WHAT TO PRODUCE: Each entry needs to be repeated exactly, with nothing added or removed.

DATA UNDER STUDY:
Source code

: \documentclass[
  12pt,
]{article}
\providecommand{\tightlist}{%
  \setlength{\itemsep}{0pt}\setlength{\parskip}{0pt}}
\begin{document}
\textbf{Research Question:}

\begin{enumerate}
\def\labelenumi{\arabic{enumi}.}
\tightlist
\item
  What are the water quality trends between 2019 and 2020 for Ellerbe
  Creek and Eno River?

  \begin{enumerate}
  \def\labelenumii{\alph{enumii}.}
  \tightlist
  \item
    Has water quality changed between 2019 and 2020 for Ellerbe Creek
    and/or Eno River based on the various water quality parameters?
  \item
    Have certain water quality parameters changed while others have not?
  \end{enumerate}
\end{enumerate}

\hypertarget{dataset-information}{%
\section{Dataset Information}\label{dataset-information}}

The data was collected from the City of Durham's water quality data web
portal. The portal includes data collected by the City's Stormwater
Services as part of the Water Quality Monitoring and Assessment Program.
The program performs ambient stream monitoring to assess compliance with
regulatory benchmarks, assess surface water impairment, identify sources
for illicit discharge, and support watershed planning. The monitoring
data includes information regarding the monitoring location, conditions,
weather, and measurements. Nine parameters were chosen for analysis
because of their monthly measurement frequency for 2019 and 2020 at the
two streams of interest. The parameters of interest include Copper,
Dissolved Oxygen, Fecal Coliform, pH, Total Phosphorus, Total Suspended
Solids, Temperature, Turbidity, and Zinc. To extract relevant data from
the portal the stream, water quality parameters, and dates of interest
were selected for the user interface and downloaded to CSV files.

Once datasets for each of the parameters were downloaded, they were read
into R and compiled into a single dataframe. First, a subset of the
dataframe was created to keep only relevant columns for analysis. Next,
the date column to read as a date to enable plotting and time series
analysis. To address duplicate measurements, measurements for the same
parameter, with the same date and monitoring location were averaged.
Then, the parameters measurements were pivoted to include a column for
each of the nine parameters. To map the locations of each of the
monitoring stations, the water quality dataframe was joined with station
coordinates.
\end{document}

WRITTEN REPLY:
Source code

: \documentclass[
  12pt,
]{article}
\providecommand{\tightlist}{%
  \setlength{\itemsep}{0pt}\setlength{\parskip}{0pt}}
\begin{document}
\textbf{Research Question:}

\begin{enumerate}
\def\labelenumi{\arabic{enumi}.}
\tightlist
\item
  What are the water quality trends between 2019 and 2020 for Ellerbe
  Creek and Eno River?

  \begin{enumerate}
  \def\labelenumii{\alph{enumii}.}
  \tightlist
  \item
    Has water quality changed between 2019 and 2020 for Ellerbe Creek
    and/or Eno River based on the various water quality parameters?
  \item
    Have certain water quality parameters changed while others have not?
  \end{enumerate}
\end{enumerate}

\hypertarget{dataset-information}{%
\section{Dataset Information}\label{dataset-information}}

The data was collected from the City of Durham's water quality data web
portal. The portal includes data collected by the City's Stormwater
Services as part of the Water Quality Monitoring and Assessment Program.
The program performs ambient stream monitoring to assess compliance with
regulatory benchmarks, assess surface water impairment, identify sources
for illicit discharge, and support watershed planning. The monitoring
data includes information regarding the monitoring location, conditions,
weather, and measurements. Nine parameters were chosen for analysis
because of their monthly measurement frequency for 2019 and 2020 at the
two streams of interest. The parameters of interest include Copper,
Dissolved Oxygen, Fecal Coliform, pH, Total Phosphorus, Total Suspended
Solids, Temperature, Turbidity, and Zinc. To extract relevant data from
the portal the stream, water quality parameters, and dates of interest
were selected for the user interface and downloaded to CSV files.

Once datasets for each of the parameters were downloaded, they were read
into R and compiled into a single dataframe. First, a subset of the
dataframe was created to keep only relevant columns for analysis. Next,
the date column to read as a date to enable plotting and time series
analysis. To address duplicate measurements, measurements for the same
parameter, with the same date and monitoring location were averaged.
Then, the parameters measurements were pivoted to include a column for
each of the nine parameters. To map the locations of each of the
monitoring stations, the water quality dataframe was joined with station
coordinates.
\end{document}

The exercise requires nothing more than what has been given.